- DIRECTIONS FOR THIS TASK:
Reproduce the data below verbatim from the line containing "and $b_E, b_D$ are" through its final line, and produce nothing more.

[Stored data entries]
- Opening Delimiter -

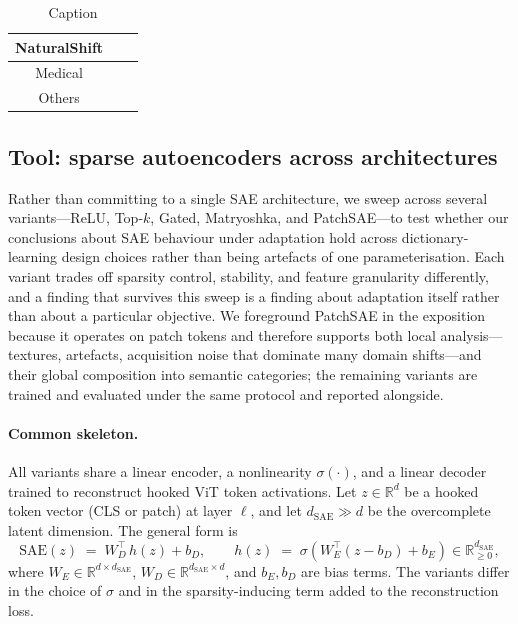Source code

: \begin{table}[h]
    \centering
    \begin{tabular}{|c|c|c|}
    \hline
       NaturalShift  &  & \\
    \hline
       Medical  &  & \\
    \hline
       Others  &  & \\
    \hline
    \end{tabular}
    \caption{Caption}
    \label{datasetTable}
\end{table}


\subsection{Tool: sparse autoencoders across architectures}
\label{sec:method-tool}

Rather than committing to a single SAE architecture, we sweep across
several variants---ReLU, Top-$k$, Gated, Matryoshka, and PatchSAE---to
test whether our conclusions about SAE behaviour under adaptation hold
across dictionary-learning design choices rather than being artefacts of
one parameterisation. Each variant trades off sparsity control, stability,
and feature granularity differently, and a finding that survives this
sweep is a finding about adaptation itself rather than about a particular
objective. We foreground PatchSAE in the exposition because it operates
on patch tokens and therefore supports both local analysis---textures,
artefacts, acquisition noise that dominate many domain shifts---and their
global composition into semantic categories; the remaining variants are
trained and evaluated under the same protocol and reported alongside.

\paragraph{Common skeleton.}
All variants share a linear encoder, a nonlinearity $\sigma(\cdot)$, and
a linear decoder trained to reconstruct hooked ViT token activations. Let
$z \in \mathbb{R}^d$ be a hooked token vector (CLS or patch) at layer
$\ell$, and let $d_{\mathrm{SAE}} \gg d$ be the overcomplete latent
dimension. The general form is
\begin{equation}
\mathrm{SAE}(z) \;=\; W_D^{\top}\,h(z) + b_D,
\qquad
h(z) \;=\; \sigma\!\left(W_E^{\top}(z - b_D) + b_E\right)
\in \mathbb{R}^{d_{\mathrm{SAE}}}_{\geq 0},
\label{eq:sae-general}
\end{equation}
where $W_E \in \mathbb{R}^{d \times d_{\mathrm{SAE}}}$,
$W_D \in \mathbb{R}^{d_{\mathrm{SAE}} \times d}$, and $b_E, b_D$ are
bias terms. The variants differ in the choice of $\sigma$ and in the
sparsity-inducing term added to the reconstruction loss.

- Closing Delimiter -

- ANSWER TO THE EXERCISE:
$W_D \in \mathbb{R}^{d_{\mathrm{SAE}} \times d}$, and $b_E, b_D$ are
bias terms. The variants differ in the choice of $\sigma$ and in the
sparsity-inducing term added to the reconstruction loss.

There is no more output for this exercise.